Exotic Pet Profile - Koi
Koi are not what you might consider a traditional pet, but they offer some of the same advantages. Koi can be a calming addition to an outdoor garden or an indoor pool or aquarium. Koi may look like large goldfish, but the two are only distant cousins. Koi are actually more closely related to the common carp. Here are several more interesting tidbits about these fish.
1. Koi were developed in Japan more than 200 years ago.
Nishikigoi is the Japanese name for koi, which means fancy or embroidered carp. There are more than 100 known varieties of koi, each of which has a Japanese name. Fish that are mostly white with specks of red are called Kohaku. White koi with some red and black on them are known as Sanke, whereas those that are black with some red and white are called Showa.
2. Koi can grow up to 2 to 3 feet or longer.
Pool size, food, number of fish sharing the space, the age of the fish, and water quality can all affect a koi’s growth.
3. Koi are omnivorous.
They can be fed commercial koi food, but they also eat shrimp, worms, insects, water plants, fruit, vegetables, and even certain kinds of cereals. Koi do not have a stomach.
4. Koi love company.
They should be kept with other koi or goldfish.
5. Koi may change color throughout their lives.

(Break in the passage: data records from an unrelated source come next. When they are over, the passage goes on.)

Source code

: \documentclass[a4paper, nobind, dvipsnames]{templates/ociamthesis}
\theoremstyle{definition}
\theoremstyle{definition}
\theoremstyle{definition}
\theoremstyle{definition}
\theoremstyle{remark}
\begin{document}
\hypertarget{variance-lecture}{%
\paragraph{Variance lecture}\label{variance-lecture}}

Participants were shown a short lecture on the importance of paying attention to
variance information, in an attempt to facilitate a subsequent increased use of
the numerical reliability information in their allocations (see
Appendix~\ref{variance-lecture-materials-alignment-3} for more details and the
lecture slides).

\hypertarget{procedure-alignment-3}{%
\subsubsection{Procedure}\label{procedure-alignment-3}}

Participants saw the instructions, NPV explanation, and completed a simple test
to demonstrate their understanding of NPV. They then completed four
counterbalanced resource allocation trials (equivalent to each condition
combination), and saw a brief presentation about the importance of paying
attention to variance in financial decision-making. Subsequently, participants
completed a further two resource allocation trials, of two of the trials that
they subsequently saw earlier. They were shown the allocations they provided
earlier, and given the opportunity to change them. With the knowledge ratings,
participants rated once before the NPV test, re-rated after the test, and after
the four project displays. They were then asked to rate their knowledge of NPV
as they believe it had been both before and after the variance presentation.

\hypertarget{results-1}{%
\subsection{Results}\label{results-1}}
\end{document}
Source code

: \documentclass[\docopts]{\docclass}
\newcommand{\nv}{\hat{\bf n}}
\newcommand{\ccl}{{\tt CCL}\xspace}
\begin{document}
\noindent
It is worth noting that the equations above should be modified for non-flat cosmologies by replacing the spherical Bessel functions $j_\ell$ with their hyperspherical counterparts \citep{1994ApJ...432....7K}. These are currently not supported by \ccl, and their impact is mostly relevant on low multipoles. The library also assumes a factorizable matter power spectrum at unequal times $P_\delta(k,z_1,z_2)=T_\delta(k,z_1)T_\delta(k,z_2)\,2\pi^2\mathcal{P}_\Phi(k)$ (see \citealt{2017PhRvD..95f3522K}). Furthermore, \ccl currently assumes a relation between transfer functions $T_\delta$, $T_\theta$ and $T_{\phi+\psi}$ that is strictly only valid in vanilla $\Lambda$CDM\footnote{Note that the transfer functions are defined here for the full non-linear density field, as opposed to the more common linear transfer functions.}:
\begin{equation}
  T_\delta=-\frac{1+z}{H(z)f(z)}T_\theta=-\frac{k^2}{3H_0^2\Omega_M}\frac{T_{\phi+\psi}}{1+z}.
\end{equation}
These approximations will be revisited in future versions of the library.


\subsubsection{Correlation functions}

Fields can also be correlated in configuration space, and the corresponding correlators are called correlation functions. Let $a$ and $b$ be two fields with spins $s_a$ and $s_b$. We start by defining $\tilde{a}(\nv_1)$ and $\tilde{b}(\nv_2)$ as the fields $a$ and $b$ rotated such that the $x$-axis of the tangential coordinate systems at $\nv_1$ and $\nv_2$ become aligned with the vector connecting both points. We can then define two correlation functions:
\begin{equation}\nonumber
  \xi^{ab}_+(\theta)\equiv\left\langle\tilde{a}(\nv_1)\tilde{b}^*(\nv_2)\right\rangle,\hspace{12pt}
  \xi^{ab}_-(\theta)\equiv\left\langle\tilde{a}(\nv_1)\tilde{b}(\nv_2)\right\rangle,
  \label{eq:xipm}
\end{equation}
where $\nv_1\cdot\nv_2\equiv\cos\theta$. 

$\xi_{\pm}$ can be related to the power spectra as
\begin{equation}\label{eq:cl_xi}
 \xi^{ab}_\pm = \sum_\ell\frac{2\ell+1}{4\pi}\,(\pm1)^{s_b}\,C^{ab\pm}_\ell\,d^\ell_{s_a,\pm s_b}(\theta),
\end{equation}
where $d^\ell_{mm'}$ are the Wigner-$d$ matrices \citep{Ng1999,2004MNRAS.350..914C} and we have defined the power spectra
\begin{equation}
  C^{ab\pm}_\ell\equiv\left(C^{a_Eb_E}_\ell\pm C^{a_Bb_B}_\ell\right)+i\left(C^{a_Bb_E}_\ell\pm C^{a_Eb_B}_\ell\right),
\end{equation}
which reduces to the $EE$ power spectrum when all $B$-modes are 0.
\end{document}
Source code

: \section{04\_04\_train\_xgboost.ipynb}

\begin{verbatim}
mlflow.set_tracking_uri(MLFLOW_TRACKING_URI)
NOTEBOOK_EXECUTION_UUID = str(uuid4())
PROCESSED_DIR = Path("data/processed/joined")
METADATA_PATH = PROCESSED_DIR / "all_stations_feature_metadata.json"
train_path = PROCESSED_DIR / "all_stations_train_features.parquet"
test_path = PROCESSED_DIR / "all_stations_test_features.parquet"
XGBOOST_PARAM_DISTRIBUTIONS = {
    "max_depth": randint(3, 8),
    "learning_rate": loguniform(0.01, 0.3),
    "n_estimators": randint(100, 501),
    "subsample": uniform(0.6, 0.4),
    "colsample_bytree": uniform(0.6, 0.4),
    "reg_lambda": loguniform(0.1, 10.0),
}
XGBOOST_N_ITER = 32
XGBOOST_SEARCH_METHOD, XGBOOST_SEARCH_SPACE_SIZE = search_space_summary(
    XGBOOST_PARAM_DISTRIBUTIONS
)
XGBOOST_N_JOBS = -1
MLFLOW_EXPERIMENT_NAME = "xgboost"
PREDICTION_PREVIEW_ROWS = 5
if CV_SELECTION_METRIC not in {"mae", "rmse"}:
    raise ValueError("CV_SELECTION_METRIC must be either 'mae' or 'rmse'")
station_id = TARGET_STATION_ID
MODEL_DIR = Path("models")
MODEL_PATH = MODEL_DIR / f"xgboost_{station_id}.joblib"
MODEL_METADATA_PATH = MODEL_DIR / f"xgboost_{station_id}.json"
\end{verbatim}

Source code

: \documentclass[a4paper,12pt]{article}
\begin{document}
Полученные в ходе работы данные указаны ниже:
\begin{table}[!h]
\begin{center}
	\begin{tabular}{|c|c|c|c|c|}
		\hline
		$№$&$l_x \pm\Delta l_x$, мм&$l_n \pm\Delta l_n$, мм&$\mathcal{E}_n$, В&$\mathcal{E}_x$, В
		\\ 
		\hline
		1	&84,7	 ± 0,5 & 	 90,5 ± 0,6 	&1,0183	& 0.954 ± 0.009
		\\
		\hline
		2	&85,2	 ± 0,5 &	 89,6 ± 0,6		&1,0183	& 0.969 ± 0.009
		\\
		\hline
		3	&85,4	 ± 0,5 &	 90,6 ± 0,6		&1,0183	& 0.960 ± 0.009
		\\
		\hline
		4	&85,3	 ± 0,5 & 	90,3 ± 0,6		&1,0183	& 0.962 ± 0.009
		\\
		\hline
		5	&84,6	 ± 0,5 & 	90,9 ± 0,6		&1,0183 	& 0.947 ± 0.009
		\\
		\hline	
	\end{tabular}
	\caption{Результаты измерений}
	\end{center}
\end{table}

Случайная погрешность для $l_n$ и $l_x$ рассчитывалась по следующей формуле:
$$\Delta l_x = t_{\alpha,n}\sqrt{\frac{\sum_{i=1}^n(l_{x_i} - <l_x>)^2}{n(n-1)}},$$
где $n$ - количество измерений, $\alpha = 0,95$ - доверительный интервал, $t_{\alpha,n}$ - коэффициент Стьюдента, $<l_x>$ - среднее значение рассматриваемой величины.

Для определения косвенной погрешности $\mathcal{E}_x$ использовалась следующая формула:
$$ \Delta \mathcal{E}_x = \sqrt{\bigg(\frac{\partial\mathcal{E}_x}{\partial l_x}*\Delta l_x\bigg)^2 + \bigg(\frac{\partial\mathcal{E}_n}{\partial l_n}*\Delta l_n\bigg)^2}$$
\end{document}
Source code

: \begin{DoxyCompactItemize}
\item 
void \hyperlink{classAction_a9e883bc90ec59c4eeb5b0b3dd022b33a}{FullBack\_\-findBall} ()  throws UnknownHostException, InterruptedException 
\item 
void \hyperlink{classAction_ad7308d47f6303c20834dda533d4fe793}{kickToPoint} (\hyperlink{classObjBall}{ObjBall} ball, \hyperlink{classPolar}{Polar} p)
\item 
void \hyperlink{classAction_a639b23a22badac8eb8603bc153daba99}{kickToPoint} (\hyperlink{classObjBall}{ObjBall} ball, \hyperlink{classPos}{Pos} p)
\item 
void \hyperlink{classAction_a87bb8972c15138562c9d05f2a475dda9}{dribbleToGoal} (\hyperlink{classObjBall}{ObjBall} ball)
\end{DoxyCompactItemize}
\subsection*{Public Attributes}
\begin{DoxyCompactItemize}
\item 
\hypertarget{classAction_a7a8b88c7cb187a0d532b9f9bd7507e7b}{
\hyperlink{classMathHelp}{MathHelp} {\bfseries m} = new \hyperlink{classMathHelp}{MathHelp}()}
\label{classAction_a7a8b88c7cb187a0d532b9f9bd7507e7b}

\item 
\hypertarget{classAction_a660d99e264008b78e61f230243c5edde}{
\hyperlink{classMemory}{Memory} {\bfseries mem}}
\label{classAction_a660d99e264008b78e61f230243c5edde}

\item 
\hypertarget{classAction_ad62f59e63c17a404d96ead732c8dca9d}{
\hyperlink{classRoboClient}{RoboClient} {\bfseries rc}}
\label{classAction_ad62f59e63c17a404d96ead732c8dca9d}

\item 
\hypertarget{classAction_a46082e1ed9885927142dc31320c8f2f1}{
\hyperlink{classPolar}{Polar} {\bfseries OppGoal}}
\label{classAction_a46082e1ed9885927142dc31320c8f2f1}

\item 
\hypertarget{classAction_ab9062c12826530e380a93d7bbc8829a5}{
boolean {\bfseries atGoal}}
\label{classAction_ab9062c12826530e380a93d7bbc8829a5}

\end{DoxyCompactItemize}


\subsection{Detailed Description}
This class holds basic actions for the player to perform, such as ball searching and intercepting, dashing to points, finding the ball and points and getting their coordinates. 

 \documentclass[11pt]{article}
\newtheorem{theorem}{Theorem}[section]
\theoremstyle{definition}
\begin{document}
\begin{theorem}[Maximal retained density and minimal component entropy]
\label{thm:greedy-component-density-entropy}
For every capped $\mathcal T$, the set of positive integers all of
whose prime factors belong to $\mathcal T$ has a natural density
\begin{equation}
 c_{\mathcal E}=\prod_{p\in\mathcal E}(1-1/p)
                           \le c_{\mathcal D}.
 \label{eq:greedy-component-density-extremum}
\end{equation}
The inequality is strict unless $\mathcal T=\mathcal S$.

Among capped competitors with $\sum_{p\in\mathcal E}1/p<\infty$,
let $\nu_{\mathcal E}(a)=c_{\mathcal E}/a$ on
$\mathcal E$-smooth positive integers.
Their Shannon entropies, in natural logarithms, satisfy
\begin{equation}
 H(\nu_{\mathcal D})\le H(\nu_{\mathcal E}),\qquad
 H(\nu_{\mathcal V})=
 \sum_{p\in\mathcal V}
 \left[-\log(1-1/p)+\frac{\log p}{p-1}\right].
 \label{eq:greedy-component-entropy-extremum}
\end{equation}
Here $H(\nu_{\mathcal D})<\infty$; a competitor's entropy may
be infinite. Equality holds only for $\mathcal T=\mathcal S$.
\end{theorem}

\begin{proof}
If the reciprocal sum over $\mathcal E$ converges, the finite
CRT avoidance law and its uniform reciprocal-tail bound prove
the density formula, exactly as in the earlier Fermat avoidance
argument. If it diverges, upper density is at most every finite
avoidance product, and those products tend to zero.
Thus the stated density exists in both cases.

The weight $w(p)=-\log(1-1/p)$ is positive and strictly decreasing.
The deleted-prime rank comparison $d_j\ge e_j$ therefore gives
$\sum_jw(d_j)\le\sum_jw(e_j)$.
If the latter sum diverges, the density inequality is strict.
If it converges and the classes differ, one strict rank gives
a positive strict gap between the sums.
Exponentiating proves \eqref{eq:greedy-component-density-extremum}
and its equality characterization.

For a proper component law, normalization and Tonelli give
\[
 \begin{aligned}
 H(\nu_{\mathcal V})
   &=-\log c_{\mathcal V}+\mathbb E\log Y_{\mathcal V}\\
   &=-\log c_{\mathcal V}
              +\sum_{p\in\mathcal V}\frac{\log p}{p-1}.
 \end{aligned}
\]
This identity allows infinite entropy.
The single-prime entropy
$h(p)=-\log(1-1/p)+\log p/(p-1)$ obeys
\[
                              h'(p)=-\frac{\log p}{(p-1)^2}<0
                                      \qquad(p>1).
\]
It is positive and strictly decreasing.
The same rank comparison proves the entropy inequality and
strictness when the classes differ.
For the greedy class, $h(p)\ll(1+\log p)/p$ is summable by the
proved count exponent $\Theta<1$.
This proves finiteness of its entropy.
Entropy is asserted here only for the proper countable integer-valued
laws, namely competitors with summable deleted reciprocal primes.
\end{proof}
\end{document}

Many of these changes are caused by pigments in their food. Some koi may turn white as they age.
6. Koi can survive under a thin layer of ice.
However, they do need a small opening in the ice, and they cannot survive if the water gets too cold or if it freezes too far below the surface.
7. Your veterinarian can advise you on how to keep koi healthy.
Before buying koi, contact your veterinarian for suggestions about maintaining a clean, stress-free koi environment.
8. Most koi can live for at least 20 years.
Some koi have even lived for more than 200 years. To enjoy a long life, koi need to be kept in a healthy atmosphere with good filtration and water quality, no sharp edges, good nutrition, appropriate chemical levels and temperature, and little stress. Causes of stress include poor water quality, parasites, crowding, and toxic chemicals.